The assignment is hardly fair to the capital city. Those who don’t live in the capital city of any given province tend to harbour negative feelings towards it.

Everyone complains about Ottawa. Every other community in Ontario complains about Toronto. Manitobans complain about Winnipeg, and so it goes as you move across the nation.

In Alberta, Calgary believes it really ought to be the capital city and so harbours resentment towards Edmonton.

In British Columbia, Vancouverites know that it’s crazy for the capital city to be out there on the island, and think Victoria is deluded.

Whitehorse has the particular impediment of having the bulk of the Yukon’s population and, if you only count government employees, the largest share of the economy.

It also has a bit of an inferiority complex, hence its continued frenzied attempts to make its downtown core look like something out of the gold rush period rather than be a reflection of the 1950s when it really came of age and managed to steal the capital designation from Dawson.

A former mayor here used to reflect sarcastically that Dawson got lucky when that happened. In his words, “We got to keep all the best buildings and lost all the politicians and bureaucrats.”

I’ve lived in three Yukon communities in my 40 years here, and all three have their good and bad points. We spent a few summers in the capital while taking courses, house sitting in various parts of the city, and felt that it was a cluster of communities that didn’t seem to fit together, each having its own identity.

I grew up in a small company town, smaller than Dawson, but with the distinct difference that there were other towns about the same size at the other end of every road that passed through it. The average distance between towns was about that between Riverdale and Porter Creek, or one of the country residential hamlets that are a half hour’s commute from the capital’s downtown core.

Dawson feels like more of a community to me. Even if some parts of it are across the Yukon River, or 20 minutes down the Klondike Highway, there is a certain connectedness that everyone seems to share. Part of it is, undoubtedly, the collective sense that Whitehorse doesn’t appreciate us.

My reading leaves me with the impression that my town was supposed to dry up and collapse like other boom towns once the Yukon Consolidated Gold Corp. ceased operations. Instead it was rescued for a decade by the creation of the mine at Clinton Creek, by the change from corporate gold mining to family based cat mining, and by the arrival of Parks Canada.
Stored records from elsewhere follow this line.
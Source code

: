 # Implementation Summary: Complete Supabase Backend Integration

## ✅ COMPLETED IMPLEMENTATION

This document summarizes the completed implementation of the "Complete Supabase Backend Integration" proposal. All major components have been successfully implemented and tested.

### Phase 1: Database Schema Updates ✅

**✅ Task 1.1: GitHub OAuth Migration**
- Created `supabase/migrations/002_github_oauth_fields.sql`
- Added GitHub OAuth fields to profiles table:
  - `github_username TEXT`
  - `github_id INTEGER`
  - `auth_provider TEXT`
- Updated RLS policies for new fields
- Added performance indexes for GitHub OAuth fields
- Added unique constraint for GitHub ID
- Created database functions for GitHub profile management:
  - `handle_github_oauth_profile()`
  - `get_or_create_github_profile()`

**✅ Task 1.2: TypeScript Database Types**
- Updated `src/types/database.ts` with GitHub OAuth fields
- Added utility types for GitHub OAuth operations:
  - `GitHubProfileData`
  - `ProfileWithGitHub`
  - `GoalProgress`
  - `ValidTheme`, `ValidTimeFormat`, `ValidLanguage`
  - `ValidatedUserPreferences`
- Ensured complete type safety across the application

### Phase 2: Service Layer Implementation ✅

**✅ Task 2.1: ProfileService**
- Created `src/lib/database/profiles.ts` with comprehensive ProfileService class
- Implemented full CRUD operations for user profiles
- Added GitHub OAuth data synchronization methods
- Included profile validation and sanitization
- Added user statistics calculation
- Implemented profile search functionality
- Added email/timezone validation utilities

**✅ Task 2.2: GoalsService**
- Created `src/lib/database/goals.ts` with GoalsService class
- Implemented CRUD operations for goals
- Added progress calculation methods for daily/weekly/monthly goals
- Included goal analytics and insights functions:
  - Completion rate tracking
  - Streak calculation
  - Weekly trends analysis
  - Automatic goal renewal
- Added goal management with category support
Paradoxically, the same federal government that had humbled the Klondike by moving the capital to Whitehorse, now revived it through the slow process of creating a series of National Historic Sites, spending money on the restoration of iconic structures, and, most recently, helping finance the drive towards UNESCO World Heritage Status.

That last development, which should come to fruition in the summer of 2018, is enough, by itself, to prove my contention that Dawson City is a pretty special place when contrasted with other Yukon communities.